## [Task requirements]
The finished copy should hold every entry exactly as given, and no pictures.

=== Begin Enclosure ===

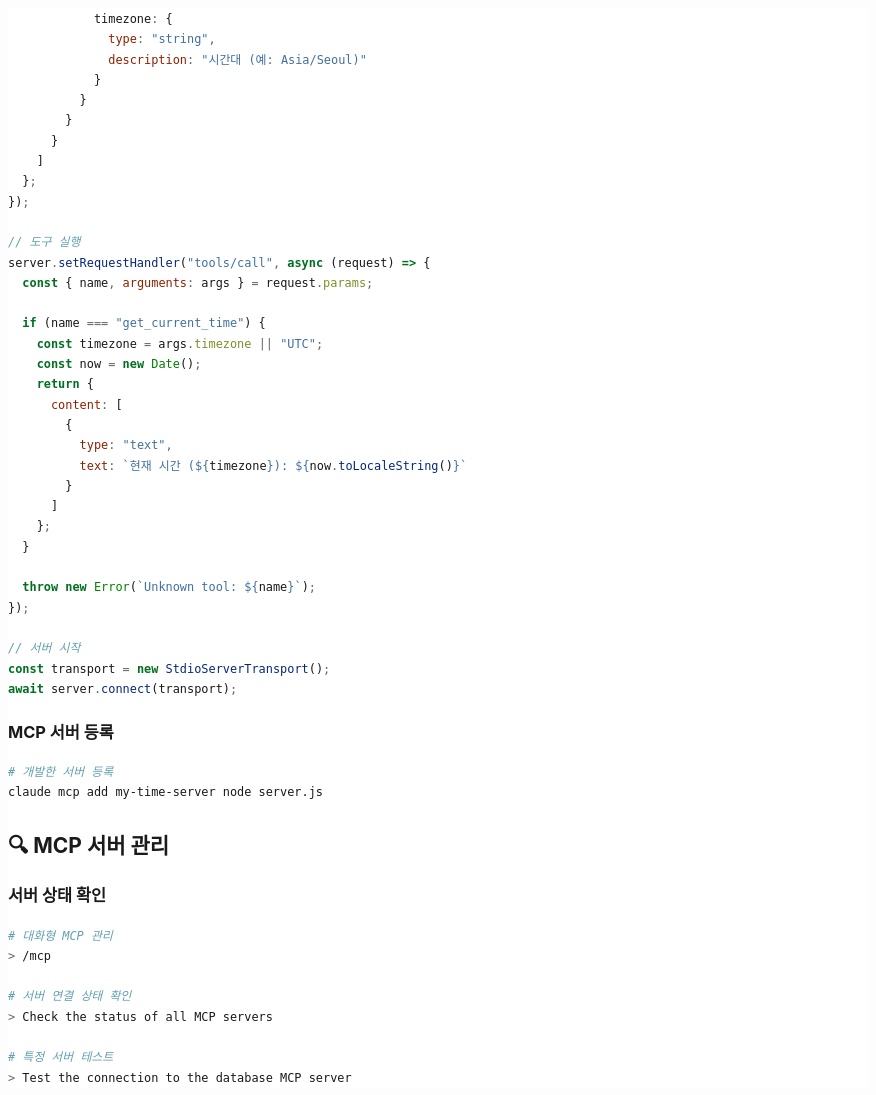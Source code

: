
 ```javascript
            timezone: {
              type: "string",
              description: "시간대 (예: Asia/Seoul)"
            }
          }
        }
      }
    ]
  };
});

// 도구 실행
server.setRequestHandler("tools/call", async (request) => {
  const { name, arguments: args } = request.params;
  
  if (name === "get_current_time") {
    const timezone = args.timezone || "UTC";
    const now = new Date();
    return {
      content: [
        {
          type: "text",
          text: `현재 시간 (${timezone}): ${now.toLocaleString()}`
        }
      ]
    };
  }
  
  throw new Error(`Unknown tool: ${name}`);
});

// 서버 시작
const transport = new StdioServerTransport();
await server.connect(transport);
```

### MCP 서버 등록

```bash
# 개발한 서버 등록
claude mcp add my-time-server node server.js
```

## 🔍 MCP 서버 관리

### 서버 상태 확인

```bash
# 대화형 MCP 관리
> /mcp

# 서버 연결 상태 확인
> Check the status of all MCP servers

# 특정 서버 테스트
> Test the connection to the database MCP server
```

=== End Enclosure ===

## [Answer area]
Source code

:
 ```javascript
            timezone: {
              type: "string",
              description: "시간대 (예: Asia/Seoul)"
            }
          }
        }
      }
    ]
  };
});

// 도구 실행
server.setRequestHandler("tools/call", async (request) => {
  const { name, arguments: args } = request.params;
  
  if (name === "get_current_time") {
    const timezone = args.timezone || "UTC";
    const now = new Date();
    return {
      content: [
        {
          type: "text",
          text: `현재 시간 (${timezone}): ${now.toLocaleString()}`
        }
      ]
    };
  }
  
  throw new Error(`Unknown tool: ${name}`);
});

// 서버 시작
const transport = new StdioServerTransport();
await server.connect(transport);
```

### MCP 서버 등록

```bash
# 개발한 서버 등록
claude mcp add my-time-server node server.js
```

## 🔍 MCP 서버 관리

### 서버 상태 확인

```bash
# 대화형 MCP 관리
> /mcp

# 서버 연결 상태 확인
> Check the status of all MCP servers

# 특정 서버 테스트
> Test the connection to the database MCP server
```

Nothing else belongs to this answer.